Cervicogenic dizziness has no single positive test. The clinical examination instead works by elimination at the periphery: provoke each candidate sensory channel in isolation and see which one reproduces the symptom. Four bedside manoeuvres do most of the work — the Cervical Torsion Test, the Head-Neck Differentiation Test, the Smooth Pursuit Neck Torsion (SPNT) test, and the Joint Position Error (Revel) test.
The short version
The examination uses a clever trick. The inner ear and the neck both send "where is my head" signals to the brain. If you can stimulate the neck while keeping the inner ear still — by rotating the body under a fixed head — and the patient gets dizzy, the dizziness must be coming from the neck.
Four short tests do most of the work:
Cervical Torsion Test — patient on a swivel chair, head held still, body rotated 45–90° and held for 30 seconds. Watch for symptoms.
Head-Neck Differentiation Test — compare what happens when only the head turns vs only the body turns.
SPNT — the patient tracks a moving target with their eyes, first with the body straight, then with the body rotated. A pursuit that gets worse with body rotation is cervicogenic.

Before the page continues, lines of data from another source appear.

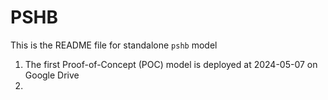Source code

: # PSHB

This is the README file for standalone `pshb` model

1. The first Proof-of-Concept (POC) model is deployed at 2024-05-07 on Google Drive
2. 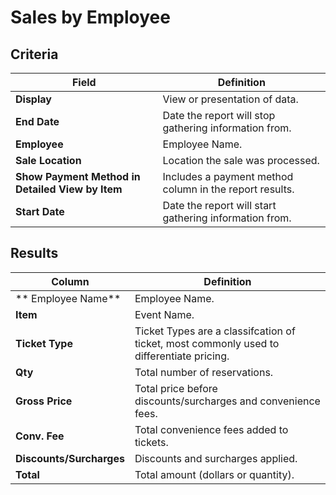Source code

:# Sales by Employee

## Criteria

| **Field** | **Definition** |
| --- | --- |
| **Display** | View or presentation of data.  |
| **End Date** | Date the report will stop gathering information from. |
| **Employee** | Employee Name. |
| **Sale Location** | Location the sale was processed.  |
| **Show Payment Method in Detailed View by Item** | Includes a payment method column in the report results.  |
| **Start Date** | Date the report will start gathering information from. |

## Results

| **Column** | **Definition** |
| --- | --- |
| ** Employee Name** | Employee Name. |
| **Item** | Event Name. |
| **Ticket Type** | Ticket Types are a classifcation of ticket, most commonly used to differentiate pricing. |
| **Qty** | Total number of reservations. |
| **Gross Price** | Total price before discounts/surcharges and convenience fees. |
| **Conv. Fee** | Total convenience fees added to tickets.  |
| **Discounts/Surcharges** | Discounts and surcharges applied. |
| **Total** | Total amount (dollars or quantity). |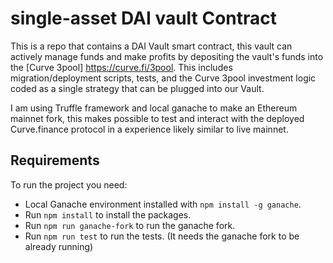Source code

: # single-asset DAI vault Contract

This is a repo that contains a DAI Vault smart contract, this vault can actively manage funds and make profits
by depositing the vault's funds into the [Curve 3pool] https://curve.fi/3pool. This includes migration/deployment 
scripts, tests, and the Curve 3pool investment logic coded as a single strategy that can be plugged into our Vault.

I am using Truffle framework and local ganache to make an Ethereum mainnet fork, this makes possible to test and
interact with the deployed Curve.finance protocol in a experience likely similar to live mainnet.

## Requirements

To run the project you need:

- Local Ganache environment installed with `npm install -g ganache`.
- Run `npm install` to install the packages.
- Run `npm run ganache-fork` to run the ganache fork.
- Run `npm run test` to run the tests. (It needs the ganache fork to be already running)
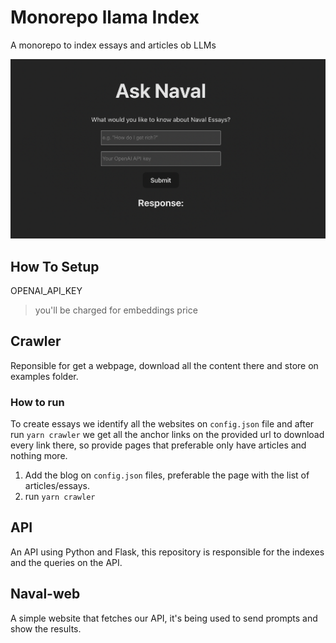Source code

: # Monorepo llama Index
A monorepo to index essays and articles ob LLMs

![A screenshot of website package](./assets/readme-img.png)

## How To Setup
OPENAI_API_KEY 

> you'll be charged for embeddings price

## Crawler
Reponsible for get a webpage, download all the content there and store on examples folder.

### How to run
To create essays we identify all the websites on `config.json` file and after run `yarn crawler` we get all the anchor links on the provided url to download every link there, so provide pages that preferable only have articles and nothing more.


1. Add the blog on `config.json` files, preferable the page with the list of articles/essays.
2. run `yarn crawler`

## API
An API using Python and Flask, this repository is responsible for the indexes and the queries on the API.

## Naval-web
A simple website that fetches our API, it's being used to send prompts and show the results.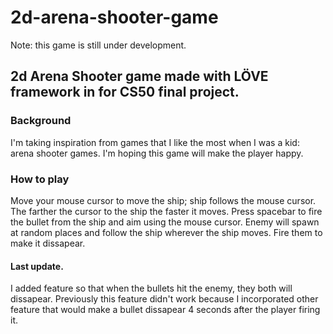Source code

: # 2d-arena-shooter-game
Note: this game is still under development.
## 2d Arena Shooter game made with LÖVE framework in for CS50 final project.

### Background
I'm taking inspiration from games that I like the most when I was a kid: arena shooter games. 
I'm hoping this game will make the player happy.

### How to play
Move your mouse cursor to move the ship; ship follows the mouse cursor. The farther the cursor to the ship the faster it moves.
Press spacebar to fire the bullet from the ship and aim using the mouse cursor.
Enemy will spawn at random places and follow the ship wherever the ship moves. Fire them to make it dissapear.

#### Last update.
I added feature so that when the bullets hit the enemy, they both will dissapear. Previously this feature didn't work
because I incorporated other feature that would make a bullet dissapear 4 seconds after the player firing it.
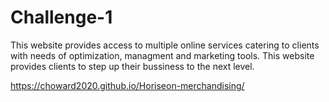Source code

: # Challenge-1

This website provides access to multiple online services catering to clients with needs of optimization, managment and marketing tools. This website provides clients to step up their bussiness to the next level.

https://choward2020.github.io/Horiseon-merchandising/

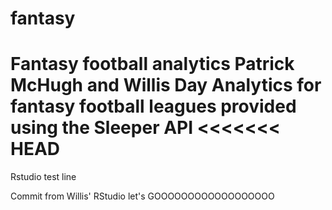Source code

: # fantasy
Fantasy football analytics
Patrick McHugh and Willis Day
Analytics for fantasy football leagues provided using the Sleeper API
<<<<<<< HEAD
=======
Rstudio test line

Commit from Willis' RStudio let's GOOOOOOOOOOOOOOOOOO

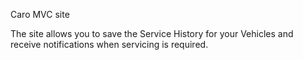 Caro MVC site

The site allows you to save the Service History for your Vehicles and receive notifications
when servicing is required.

Joint Position Error — a laser on the patient's head shows whether they can return their head to neutral after a rotation, with their eyes closed.
Body angle0° —
Hold time0s / 30s
Interpretationneutral / not sustained
Protocol. The patient sits on a swivel chair. The examiner stabilises the head in neutral. The body is rotated ~45–90° to one side and held for 30 seconds, then returned to neutral and repeated to the other side. Reproduction of vertigo, lightheadedness, or visual disturbance during sustained torsion is a positive finding.
Figure 4.1 — Interactive Cervical Torsion Test. Because the head is held still, vestibular input is constant throughout. Any symptom provoked must arise from disordered cervical afferent input or from positional compromise of vertebrobasilar flow.
One sentence to remember. If a manoeuvre that isolates the neck produces dizziness while one that isolates the inner ear does not, the neck is the source.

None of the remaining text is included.